** Data records follows **
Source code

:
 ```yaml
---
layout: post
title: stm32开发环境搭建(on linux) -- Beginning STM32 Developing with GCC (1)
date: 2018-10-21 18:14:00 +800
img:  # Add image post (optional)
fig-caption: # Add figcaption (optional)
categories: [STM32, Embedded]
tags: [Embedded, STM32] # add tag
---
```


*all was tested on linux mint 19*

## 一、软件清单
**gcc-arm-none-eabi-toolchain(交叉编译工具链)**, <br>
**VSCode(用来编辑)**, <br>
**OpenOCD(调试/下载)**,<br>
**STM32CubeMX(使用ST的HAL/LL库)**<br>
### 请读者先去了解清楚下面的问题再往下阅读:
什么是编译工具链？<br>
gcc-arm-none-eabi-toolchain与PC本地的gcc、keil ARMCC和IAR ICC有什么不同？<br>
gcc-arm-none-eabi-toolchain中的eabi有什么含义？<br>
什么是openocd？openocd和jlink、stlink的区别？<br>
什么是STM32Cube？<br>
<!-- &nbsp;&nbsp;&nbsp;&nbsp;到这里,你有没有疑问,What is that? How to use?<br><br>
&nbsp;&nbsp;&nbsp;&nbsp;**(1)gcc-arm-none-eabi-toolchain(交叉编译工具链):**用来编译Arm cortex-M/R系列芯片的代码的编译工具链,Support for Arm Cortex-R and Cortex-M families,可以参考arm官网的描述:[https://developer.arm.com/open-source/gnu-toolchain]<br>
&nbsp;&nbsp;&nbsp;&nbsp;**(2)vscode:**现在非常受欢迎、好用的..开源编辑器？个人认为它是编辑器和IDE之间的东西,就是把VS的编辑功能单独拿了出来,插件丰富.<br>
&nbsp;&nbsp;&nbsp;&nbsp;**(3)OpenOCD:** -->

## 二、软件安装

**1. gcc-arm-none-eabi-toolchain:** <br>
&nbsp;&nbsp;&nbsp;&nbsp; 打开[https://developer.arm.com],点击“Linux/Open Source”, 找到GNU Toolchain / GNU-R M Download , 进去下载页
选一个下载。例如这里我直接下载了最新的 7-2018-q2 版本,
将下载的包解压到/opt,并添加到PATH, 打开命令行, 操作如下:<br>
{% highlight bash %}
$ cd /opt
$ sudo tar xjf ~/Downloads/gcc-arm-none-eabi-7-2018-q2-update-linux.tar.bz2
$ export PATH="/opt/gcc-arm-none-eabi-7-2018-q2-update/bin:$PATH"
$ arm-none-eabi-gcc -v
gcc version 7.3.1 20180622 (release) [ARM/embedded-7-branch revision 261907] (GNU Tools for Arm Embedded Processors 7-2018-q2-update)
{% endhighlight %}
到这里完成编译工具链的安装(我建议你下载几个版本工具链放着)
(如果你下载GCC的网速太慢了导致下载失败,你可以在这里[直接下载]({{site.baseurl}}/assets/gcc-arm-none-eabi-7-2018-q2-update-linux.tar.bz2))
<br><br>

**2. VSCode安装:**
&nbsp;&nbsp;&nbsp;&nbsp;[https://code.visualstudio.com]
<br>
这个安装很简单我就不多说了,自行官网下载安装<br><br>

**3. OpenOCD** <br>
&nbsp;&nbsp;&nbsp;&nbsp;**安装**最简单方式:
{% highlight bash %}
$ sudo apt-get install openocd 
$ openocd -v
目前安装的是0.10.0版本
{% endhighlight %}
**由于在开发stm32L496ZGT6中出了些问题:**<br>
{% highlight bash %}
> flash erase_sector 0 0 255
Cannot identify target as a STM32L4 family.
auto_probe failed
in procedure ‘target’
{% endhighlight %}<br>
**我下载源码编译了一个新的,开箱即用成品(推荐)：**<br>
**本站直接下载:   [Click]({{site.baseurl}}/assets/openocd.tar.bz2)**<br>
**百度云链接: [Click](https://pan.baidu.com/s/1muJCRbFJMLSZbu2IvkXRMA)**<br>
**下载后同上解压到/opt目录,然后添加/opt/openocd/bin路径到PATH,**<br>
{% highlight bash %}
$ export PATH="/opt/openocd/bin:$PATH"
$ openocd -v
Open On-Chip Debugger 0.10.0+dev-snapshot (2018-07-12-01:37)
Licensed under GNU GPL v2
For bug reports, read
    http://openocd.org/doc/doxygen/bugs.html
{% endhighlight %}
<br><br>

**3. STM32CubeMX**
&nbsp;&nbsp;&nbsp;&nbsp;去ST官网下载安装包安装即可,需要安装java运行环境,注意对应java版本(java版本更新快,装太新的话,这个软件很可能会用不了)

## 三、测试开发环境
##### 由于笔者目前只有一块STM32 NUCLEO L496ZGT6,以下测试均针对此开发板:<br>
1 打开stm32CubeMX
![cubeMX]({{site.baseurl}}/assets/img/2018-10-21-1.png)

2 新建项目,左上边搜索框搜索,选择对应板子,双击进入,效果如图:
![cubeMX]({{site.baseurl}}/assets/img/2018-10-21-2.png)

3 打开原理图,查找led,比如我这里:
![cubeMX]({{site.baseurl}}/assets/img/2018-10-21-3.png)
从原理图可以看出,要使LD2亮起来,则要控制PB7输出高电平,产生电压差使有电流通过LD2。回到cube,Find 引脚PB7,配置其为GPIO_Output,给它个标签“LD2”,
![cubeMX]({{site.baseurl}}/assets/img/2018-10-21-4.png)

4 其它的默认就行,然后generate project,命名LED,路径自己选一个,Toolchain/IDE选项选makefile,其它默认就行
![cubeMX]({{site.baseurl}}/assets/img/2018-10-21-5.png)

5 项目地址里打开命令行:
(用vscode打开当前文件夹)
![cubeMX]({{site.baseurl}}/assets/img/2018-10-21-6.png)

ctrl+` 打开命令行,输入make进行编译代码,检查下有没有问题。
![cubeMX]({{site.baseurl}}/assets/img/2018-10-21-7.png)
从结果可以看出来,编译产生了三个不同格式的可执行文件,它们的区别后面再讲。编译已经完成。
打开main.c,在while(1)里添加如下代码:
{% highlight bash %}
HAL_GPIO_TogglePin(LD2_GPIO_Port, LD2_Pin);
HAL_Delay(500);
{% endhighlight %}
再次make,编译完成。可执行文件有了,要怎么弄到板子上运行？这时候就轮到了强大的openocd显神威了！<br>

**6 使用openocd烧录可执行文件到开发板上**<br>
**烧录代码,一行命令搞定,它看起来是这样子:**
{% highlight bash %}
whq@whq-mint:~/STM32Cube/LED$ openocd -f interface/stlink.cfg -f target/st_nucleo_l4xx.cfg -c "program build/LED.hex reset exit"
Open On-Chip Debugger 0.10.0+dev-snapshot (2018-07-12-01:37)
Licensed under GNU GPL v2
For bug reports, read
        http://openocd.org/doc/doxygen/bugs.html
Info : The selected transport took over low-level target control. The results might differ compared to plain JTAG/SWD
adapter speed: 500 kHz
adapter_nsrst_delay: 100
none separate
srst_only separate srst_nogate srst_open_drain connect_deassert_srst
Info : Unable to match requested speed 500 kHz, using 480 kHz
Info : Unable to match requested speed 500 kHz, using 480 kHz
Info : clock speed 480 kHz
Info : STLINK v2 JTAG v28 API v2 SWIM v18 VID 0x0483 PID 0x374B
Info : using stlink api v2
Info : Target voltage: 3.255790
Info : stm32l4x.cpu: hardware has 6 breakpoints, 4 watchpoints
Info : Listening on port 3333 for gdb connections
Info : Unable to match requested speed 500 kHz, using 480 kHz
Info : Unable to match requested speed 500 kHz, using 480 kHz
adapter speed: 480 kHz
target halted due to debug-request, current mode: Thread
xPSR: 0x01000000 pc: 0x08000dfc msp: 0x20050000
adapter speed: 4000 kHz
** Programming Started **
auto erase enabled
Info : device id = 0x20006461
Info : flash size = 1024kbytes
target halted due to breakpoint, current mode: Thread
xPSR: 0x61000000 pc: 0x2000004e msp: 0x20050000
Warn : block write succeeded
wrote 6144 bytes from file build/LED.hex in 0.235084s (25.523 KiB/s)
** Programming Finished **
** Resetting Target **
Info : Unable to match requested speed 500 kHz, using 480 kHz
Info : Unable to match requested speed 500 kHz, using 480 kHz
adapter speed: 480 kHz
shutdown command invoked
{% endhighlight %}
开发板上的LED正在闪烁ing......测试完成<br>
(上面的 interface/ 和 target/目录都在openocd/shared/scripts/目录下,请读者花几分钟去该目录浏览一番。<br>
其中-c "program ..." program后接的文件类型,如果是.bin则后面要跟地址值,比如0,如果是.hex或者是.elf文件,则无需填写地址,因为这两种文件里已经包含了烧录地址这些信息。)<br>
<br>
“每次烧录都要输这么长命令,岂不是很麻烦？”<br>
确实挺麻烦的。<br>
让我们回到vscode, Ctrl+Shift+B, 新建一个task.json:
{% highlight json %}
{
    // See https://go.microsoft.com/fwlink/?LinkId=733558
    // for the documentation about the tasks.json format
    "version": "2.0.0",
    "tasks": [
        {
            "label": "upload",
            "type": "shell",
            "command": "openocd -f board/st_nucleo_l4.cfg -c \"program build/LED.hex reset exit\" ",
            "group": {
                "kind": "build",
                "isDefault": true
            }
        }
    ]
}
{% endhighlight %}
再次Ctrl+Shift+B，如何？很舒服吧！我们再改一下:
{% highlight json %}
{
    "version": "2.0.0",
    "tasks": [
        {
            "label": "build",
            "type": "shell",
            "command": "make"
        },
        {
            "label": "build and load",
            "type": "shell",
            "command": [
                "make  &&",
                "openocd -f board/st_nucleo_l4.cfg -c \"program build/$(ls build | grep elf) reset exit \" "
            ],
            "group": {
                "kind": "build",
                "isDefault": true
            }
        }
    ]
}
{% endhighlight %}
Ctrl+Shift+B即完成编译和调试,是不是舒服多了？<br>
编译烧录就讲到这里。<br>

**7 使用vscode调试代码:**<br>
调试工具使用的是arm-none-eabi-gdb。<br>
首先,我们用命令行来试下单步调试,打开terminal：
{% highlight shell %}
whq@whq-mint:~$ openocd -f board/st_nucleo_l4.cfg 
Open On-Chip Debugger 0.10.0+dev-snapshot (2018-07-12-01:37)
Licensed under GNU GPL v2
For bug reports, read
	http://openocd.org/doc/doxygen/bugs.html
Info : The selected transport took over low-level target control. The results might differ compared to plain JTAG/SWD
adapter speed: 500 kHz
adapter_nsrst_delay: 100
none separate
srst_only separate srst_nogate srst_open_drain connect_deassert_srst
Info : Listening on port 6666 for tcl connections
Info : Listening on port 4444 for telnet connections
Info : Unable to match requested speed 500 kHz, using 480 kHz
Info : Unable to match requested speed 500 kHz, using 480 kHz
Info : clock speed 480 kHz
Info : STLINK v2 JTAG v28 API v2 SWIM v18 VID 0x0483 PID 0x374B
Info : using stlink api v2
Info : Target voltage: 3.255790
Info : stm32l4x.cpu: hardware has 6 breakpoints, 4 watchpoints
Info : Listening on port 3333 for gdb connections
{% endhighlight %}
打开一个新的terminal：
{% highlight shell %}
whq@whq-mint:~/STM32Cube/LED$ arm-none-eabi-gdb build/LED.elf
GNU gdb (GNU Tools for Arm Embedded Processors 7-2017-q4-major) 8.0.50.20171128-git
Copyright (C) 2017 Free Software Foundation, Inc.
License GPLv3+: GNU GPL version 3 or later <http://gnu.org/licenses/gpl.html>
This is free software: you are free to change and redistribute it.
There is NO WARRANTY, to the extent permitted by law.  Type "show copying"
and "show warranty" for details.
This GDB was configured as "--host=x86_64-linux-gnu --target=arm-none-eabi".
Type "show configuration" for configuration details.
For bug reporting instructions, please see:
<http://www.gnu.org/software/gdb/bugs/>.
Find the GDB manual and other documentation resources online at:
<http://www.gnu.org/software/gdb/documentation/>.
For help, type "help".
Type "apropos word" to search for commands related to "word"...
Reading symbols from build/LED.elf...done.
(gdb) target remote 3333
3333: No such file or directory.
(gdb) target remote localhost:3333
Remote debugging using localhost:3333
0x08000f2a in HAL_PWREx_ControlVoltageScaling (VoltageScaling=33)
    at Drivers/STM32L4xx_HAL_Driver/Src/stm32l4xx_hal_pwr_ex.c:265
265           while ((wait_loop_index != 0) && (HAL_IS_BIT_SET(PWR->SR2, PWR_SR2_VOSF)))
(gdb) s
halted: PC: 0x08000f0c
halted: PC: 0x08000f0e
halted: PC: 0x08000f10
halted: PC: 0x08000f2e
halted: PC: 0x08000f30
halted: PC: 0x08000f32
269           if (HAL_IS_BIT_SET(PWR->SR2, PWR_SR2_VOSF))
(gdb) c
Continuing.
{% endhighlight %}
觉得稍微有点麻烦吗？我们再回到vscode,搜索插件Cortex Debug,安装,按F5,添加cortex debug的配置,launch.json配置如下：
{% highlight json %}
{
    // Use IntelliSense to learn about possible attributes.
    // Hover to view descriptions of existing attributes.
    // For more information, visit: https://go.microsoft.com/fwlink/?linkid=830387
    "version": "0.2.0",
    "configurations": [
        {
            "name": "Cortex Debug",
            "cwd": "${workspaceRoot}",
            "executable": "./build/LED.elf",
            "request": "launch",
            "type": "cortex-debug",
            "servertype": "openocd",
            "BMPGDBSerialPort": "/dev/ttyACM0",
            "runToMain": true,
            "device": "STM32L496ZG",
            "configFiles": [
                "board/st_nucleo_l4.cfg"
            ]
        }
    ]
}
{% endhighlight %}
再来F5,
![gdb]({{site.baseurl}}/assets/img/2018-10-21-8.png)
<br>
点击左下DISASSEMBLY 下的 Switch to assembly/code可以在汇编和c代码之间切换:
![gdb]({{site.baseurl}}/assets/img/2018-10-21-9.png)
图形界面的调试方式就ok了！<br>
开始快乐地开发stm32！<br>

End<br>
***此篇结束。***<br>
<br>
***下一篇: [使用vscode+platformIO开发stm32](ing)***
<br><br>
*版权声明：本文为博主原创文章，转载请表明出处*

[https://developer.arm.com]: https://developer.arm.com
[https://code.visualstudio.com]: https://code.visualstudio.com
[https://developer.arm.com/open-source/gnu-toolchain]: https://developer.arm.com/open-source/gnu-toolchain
** End of Data records **
Assignment: The response must hold only the lines above from the line with "Find the GDB" through the line with "(gdb) target remote 3333", each copied exactly, both ends kept.

Written answer:
Find the GDB manual and other documentation resources online at:
<http://www.gnu.org/software/gdb/documentation/>.
For help, type "help".
Type "apropos word" to search for commands related to "word"...
Reading symbols from build/LED.elf...done.
(gdb) target remote 3333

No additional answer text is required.